_Exercise prompt_:
Go over the records and copy every line with the string "object".

-------- Dataset records

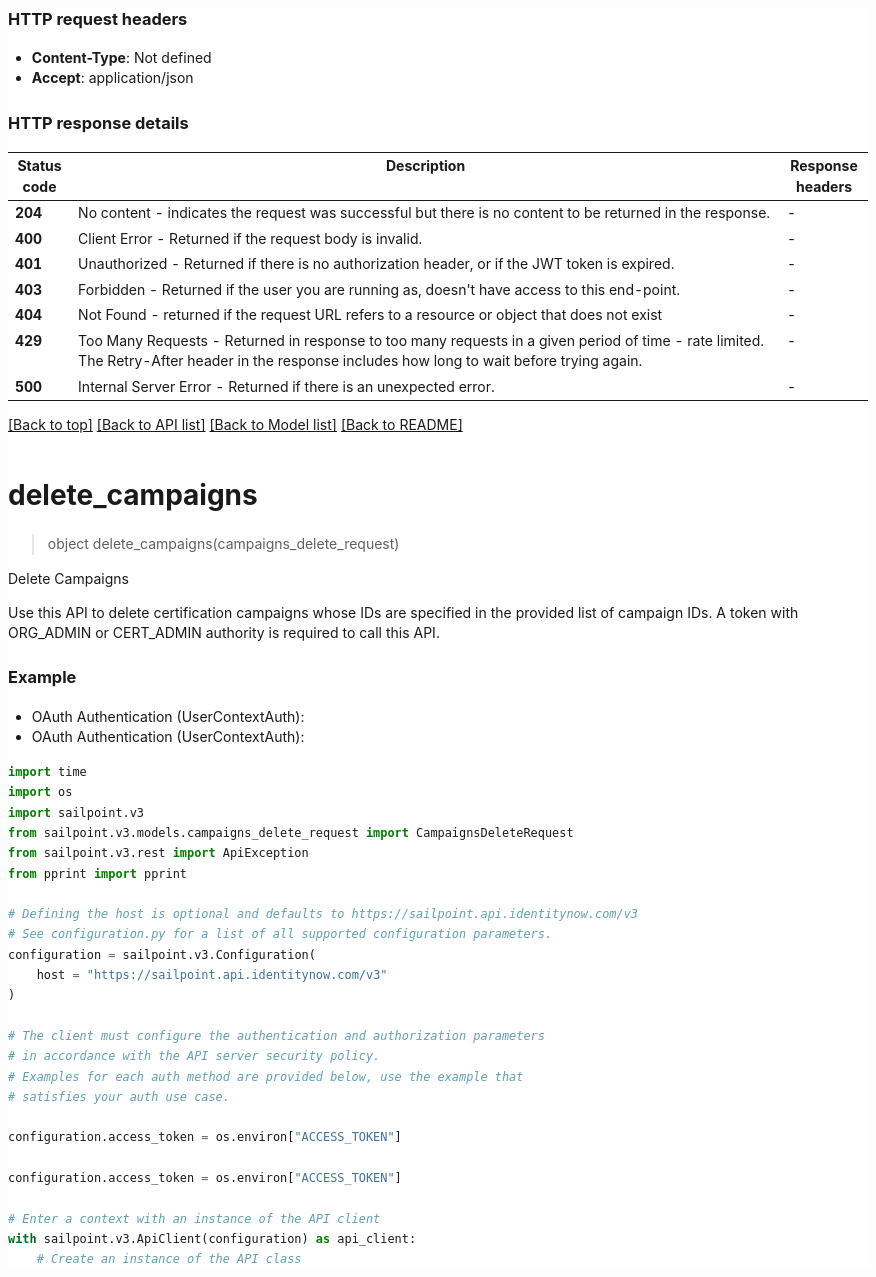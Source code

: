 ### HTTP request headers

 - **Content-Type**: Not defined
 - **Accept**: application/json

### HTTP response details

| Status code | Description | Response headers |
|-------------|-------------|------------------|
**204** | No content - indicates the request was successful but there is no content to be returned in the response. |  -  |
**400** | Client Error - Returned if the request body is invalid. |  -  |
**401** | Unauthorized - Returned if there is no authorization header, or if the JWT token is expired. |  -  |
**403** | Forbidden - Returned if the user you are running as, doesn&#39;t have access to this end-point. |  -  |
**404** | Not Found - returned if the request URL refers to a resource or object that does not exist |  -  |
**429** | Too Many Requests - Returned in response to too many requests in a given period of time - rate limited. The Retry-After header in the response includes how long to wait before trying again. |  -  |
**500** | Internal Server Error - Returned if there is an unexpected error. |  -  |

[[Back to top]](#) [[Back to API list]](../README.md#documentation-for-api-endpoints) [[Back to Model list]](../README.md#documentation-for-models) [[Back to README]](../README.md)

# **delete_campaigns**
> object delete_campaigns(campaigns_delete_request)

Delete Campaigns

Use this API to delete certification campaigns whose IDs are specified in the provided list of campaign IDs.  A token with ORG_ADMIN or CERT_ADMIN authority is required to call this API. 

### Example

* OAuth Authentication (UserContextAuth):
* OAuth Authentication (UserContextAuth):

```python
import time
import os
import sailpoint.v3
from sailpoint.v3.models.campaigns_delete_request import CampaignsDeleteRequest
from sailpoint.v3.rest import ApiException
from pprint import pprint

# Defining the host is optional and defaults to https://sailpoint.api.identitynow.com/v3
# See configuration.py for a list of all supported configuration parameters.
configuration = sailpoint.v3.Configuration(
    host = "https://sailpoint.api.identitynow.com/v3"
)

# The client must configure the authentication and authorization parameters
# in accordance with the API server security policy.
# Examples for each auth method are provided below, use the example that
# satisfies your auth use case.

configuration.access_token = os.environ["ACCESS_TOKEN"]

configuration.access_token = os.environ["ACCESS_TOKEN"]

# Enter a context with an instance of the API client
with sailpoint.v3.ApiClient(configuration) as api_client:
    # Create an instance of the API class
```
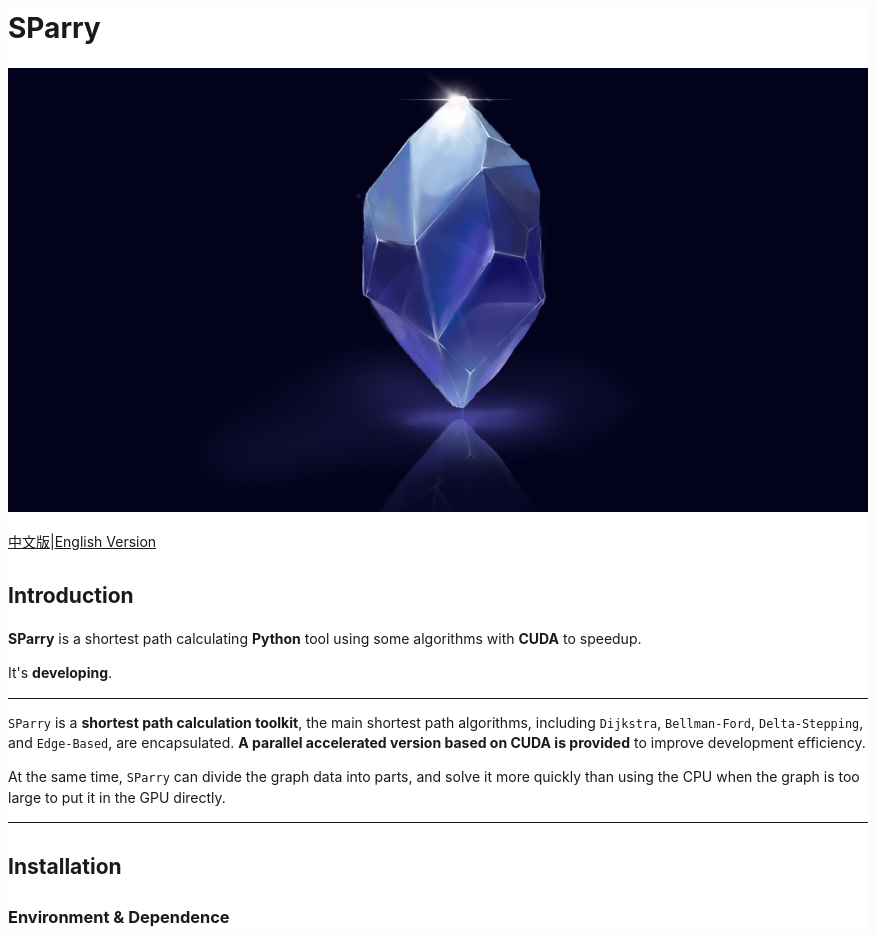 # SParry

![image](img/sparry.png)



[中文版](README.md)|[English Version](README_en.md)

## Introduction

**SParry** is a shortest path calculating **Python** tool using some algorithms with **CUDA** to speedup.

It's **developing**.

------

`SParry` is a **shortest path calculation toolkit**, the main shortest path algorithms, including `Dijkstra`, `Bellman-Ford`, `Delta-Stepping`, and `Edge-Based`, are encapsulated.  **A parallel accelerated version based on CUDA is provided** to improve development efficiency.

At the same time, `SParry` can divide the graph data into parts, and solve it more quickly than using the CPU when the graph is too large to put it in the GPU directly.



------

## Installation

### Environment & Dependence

----------------

_Your solution_:
**404** | Not Found - returned if the request URL refers to a resource or object that does not exist |  -  |
> object delete_campaigns(campaigns_delete_request)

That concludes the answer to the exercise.